The goal is to “explain the magic” of CSS, make it extensible by providing low-level primitives that can be built upon to add new higher-level features to the platform without baking them into browsers.

Participants were from Microsoft, Google, Mozilla, HP, W3C, Disruptive Innovations, Apple, Vivliostyle, Adobe, and jQuery Foundation.

I have heard concerns that Google or Apple would just expose whatever Blink/WebKit’s internals currently are, and the rest of us implementers would be stuck with that. Since this work is happening at W3C and participants include people working on competing engines, I am confident this won’t happen. I will also be watching for design decisions that could be incompatible with Servo’s goals (e.g. parallel layout, layout concurrent with script, etc.)


About the task force:

Mailing list: https://lists.w3.org/Archives/Public/public-houdini/
IRC: #houdini @ irc.w3.org
Wiki: https://wiki.css-houdini.org/
Draft specifications: http://dev.w3.org/houdini/
Source repository: https://hg.css-houdini.org/drafts
Read/write mirror repository (pull requests work): https://github.com/w3c/css-houdini-drafts


Formatted minutes of these discussions should be published soon. In the meantime, the raw IRC logs are at:

http://log.csswg.org/irc.w3.org/houdini/2015-02-06/
http://log.csswg.org/irc.w3.org/houdini/2015-02-07/


The group agreed on its own scope, and on starting new 8 specifications. I described them below based on my the minutes and my own recollection of the discussions. If you want to discussed the proposals themselves (as opposed to their implications for Servo), please do so on the public-houd...@w3.org mailing list. (Subscription info is at the URL above.)


* Fragment Tree

Expose read-only information to script about the fragment tree, which is roughly what implementations call the render tree, frame tree, or flow tree. This includes "anonymous" fragments, that are not generated directly by any DOM element. This was previously discussed as a "Box Tree", but was renamed since boxes (as defined in CSS specs) don’t have geometry, only fragments (again per spec, after fragmentation across lines, columns, regions or pages) do.


* CSS Parser API

Expose various pieces of the CSS parser: selectors, rules, complete stylesheets, colors, gradients, unknown properties, etc. Web authors are often doing this ad-hoc with regular expressions, which is painful and hard to get right. The shape and API of returned objects (representing tokens or an AST or higher-level values) is yet to be determined.

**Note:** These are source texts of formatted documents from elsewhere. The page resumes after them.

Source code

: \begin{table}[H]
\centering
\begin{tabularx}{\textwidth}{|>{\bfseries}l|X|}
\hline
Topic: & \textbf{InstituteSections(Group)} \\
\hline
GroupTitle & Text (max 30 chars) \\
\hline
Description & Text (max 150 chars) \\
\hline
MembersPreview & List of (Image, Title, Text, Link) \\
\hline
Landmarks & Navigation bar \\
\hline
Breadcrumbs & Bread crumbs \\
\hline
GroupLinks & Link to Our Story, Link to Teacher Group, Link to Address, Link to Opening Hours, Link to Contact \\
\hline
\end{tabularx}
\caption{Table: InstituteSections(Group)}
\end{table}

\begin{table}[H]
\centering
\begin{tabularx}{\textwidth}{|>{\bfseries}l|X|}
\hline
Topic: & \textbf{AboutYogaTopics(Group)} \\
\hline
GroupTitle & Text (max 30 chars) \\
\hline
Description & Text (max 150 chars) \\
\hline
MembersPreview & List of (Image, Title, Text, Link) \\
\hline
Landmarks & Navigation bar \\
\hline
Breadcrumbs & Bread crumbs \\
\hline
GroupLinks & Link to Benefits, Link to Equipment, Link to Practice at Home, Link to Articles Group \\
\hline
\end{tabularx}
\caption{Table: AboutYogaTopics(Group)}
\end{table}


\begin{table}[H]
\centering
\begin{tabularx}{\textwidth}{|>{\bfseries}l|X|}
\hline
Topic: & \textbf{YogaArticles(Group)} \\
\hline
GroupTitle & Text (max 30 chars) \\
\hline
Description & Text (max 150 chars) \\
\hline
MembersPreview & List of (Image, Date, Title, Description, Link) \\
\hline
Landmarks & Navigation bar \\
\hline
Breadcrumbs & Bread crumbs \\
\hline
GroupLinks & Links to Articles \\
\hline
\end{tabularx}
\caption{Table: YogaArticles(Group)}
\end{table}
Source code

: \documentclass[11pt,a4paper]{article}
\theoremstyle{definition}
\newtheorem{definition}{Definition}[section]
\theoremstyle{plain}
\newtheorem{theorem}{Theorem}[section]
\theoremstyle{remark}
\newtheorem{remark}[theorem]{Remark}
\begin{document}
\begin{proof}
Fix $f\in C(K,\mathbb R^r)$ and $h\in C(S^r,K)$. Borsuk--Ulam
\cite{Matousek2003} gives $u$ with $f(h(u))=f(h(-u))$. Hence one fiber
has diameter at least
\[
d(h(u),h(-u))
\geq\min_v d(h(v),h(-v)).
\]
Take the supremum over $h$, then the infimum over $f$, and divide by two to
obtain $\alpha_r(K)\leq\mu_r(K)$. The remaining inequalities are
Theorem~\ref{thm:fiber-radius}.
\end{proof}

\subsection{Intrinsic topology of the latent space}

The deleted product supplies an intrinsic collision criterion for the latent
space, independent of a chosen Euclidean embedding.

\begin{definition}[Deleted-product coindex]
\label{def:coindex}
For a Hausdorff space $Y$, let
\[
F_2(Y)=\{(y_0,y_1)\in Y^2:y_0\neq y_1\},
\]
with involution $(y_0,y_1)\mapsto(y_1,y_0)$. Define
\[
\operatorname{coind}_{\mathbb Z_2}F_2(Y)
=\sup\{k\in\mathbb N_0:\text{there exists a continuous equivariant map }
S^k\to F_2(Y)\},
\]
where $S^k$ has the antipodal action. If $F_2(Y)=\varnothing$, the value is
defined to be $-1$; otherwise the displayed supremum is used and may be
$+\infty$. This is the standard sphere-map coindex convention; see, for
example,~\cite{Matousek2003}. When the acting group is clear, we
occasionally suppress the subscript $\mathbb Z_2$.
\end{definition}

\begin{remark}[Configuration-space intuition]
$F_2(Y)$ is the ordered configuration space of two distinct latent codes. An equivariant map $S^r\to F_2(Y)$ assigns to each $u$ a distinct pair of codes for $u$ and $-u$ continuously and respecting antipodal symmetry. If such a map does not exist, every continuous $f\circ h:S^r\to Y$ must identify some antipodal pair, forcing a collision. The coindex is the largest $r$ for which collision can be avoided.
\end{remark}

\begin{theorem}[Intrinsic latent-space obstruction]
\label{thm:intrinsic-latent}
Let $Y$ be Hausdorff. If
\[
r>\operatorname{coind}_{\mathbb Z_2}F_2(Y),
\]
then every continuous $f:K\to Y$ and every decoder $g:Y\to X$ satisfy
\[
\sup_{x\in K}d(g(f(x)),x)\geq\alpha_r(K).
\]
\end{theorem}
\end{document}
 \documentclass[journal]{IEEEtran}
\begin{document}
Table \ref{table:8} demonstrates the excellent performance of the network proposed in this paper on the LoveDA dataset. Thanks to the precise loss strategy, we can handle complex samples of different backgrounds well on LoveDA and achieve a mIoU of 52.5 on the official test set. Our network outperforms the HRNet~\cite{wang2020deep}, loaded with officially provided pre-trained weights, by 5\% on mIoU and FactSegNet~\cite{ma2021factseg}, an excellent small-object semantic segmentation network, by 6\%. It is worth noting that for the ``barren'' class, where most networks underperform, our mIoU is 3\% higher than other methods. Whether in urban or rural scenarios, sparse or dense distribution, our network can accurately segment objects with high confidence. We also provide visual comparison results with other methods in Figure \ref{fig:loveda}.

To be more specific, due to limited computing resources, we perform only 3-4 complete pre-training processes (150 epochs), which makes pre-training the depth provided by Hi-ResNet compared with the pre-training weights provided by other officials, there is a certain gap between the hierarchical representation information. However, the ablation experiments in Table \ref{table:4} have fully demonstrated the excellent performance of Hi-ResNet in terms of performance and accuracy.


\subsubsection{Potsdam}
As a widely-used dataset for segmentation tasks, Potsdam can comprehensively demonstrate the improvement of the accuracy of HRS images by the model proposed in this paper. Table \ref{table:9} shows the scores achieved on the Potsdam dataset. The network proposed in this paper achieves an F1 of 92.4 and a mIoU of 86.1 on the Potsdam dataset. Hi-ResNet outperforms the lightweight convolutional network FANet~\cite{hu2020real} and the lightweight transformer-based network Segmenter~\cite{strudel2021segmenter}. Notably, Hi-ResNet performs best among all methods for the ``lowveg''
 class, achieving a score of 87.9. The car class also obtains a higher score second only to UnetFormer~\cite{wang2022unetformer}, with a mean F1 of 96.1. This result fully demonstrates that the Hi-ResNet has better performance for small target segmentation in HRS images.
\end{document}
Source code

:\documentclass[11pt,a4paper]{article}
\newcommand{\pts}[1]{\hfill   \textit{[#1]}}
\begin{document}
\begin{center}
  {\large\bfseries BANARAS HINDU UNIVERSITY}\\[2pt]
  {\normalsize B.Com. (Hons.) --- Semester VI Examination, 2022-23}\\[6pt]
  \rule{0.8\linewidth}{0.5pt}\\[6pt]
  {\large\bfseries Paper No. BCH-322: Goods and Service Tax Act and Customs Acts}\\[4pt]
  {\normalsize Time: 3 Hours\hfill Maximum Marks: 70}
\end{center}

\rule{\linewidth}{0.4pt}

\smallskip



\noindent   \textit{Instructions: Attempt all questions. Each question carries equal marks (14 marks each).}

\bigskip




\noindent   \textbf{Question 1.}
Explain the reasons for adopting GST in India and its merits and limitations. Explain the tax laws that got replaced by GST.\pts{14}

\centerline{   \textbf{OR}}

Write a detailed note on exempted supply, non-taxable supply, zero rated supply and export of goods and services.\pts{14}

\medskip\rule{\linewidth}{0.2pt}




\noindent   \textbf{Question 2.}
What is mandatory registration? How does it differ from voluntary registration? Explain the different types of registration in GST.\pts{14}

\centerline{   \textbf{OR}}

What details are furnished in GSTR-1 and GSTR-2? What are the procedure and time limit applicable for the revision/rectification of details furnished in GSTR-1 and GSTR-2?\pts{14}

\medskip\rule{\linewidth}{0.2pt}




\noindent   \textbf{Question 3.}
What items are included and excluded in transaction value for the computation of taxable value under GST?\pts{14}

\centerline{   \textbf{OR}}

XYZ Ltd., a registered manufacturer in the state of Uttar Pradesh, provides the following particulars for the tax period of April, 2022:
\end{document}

* CSS Properties and Values Extensions

Currently, CSS implementations throw away (per spec) rules or declarations they don’t understand. The error recovery and fallback allow for some forward-compatibility, but this is somewhat limited. We now also have CSS Custom Properties, but they’re namespaced with the -- prefix. This proposes adding APIs enabling script to register new at-rules and properties with a details about their behavior and callbacks for parsing, as well as new values for existing "types" (e.g color, length, image, …), thus enabling polyfills.


* Font Metrics Extensions

Some desired features like drop caps a.k.a. initial letters require various measurements from fonts such as position of the baseline, height of ascenders and descenders, etc. This proposes APIs to determine which font is actually used for a given piece of text in the document (since the `font-family` property accepts a list of family names) and query such measurements.


* Custom Paint

This proposes adding callbacks into script during painting, to enable various graphical effects. One example given was an animated procedural background image of ripples, as if on a fluid surface, that propagate from a disturbance point and bounce against the borders of the element.


* CSS Custom Layout

This propose adding the ability to define new layout modes (like Flexbox is a layout mode) in script, with callbacks for the various phases of layout. These modes would probably be opted into through new values of the 'display' property.


* CSS Scroll Extensions

This proposes adding hooks to control scrolling (e.g. for snap points), and what scrolling should block on (e.g. slow scroll event handlers).


* CSS Async Style

As far as I understand, this proposes adding control on what phases of rendering of what parts of the document can be deferred or (de)prioritized.